Gobblers On The Prowl

NAH Staff Writer Luke Clayton heads after turkey in Palo Pinto County

Whether it’s a couple days of warming weather, the moon phase or alignment of the stars or, probably something we mere mortals will never understand, there is sometime a period of a few days to a week when turkey gobblers are “red hot” and are gobbling their heads off in efforts to lure in a receptive hen. That’s the way it works in nature, the gobbler does the sounding off and the hens come to him but we turkey hunters figured out eons ago that the plaintive yelps of a hen turkey will often bring a boss gobbler in on the run!

 Such was the case last week up in Palo Pinto County while hunting with my friend Deryl Markgraf;  turkeys were plentiful on his lease and every gobbler on the place within hearing distance of my box call seemed to sound off and head toward my single hen decoy.

My goal was to harvest a couple of gobblers, one with my 12 gauge, loaded with what I now consider to be the best turkey load on the market, Hornady’s nickel plated 3 inch shells packing 1.5 ounces shot and then, one with my trusty Darton 3800 bow.

The “hunting” portion of this week’s column is really pretty short.
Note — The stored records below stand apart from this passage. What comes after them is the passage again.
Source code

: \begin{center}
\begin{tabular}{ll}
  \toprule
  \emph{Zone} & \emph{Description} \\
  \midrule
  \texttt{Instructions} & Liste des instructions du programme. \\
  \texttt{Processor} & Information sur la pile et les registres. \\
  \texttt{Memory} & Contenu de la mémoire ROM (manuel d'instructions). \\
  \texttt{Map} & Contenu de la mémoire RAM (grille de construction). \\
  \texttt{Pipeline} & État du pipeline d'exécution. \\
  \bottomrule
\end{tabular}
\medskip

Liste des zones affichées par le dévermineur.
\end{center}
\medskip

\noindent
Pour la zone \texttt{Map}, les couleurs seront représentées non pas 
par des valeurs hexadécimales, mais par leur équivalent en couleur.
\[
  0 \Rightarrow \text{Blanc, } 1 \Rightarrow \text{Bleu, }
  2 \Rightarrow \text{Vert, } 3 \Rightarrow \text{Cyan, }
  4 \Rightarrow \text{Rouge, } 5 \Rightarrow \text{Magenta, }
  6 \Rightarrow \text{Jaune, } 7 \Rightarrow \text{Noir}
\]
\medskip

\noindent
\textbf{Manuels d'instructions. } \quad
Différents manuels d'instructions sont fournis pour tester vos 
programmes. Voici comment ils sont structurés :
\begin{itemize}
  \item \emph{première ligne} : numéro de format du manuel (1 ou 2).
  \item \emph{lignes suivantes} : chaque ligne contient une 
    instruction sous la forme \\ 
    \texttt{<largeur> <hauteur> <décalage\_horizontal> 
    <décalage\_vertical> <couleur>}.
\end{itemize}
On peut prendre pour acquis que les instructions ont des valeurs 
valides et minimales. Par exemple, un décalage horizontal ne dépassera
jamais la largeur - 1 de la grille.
Twice in my 35 year career of hunting spring gobblers have I seen gobblers respond to the call as well as they did on these hunts. The hunt was textbook easy!  To sum it up, I killed two gobblers the first day, one in the morning and one in early afternoon, both from the same little blind I set up in a cedar bush that afforded a good line of sight to a couple of lanes that offered incoming gobblers the opportunity to spot my lone hen decoy from a great distance. And spot the decoy they did!

The first bird that I killed with my shotgun spotted the decoy from about 150 yards out and came in on the run. For reasons known only to the gobbler, he hung up at what later measured 61 yards from my blind. He simply would not close the distance. I didn’t have a range finder but miscalculated the distance to close to 50 yards. By his body language he told he was about to vacate the premises and I sent a charge of the nickel plated #6 shot his way. The heavy load anchored the bird on the spot. After a lunch back at camp and a little rest, Deryl dropped me off at my blind again and I did a bit of limb trimming to facilitate a bow shot.

 This time another gobbler, probably a 3 year old exactly the same size as the first I shot came within easy range and a well placed shot insured we would have plenty of fresh turkey meat for upcoming camp meals! Through the years, I have taken several gobblers with my Darton bows and a few hens during the fall hunting seasons. Killing a turkey with a bow is really not all that difficult if you take the time to insure you are well concealed and that you can draw the bow behind cover before making the shot. 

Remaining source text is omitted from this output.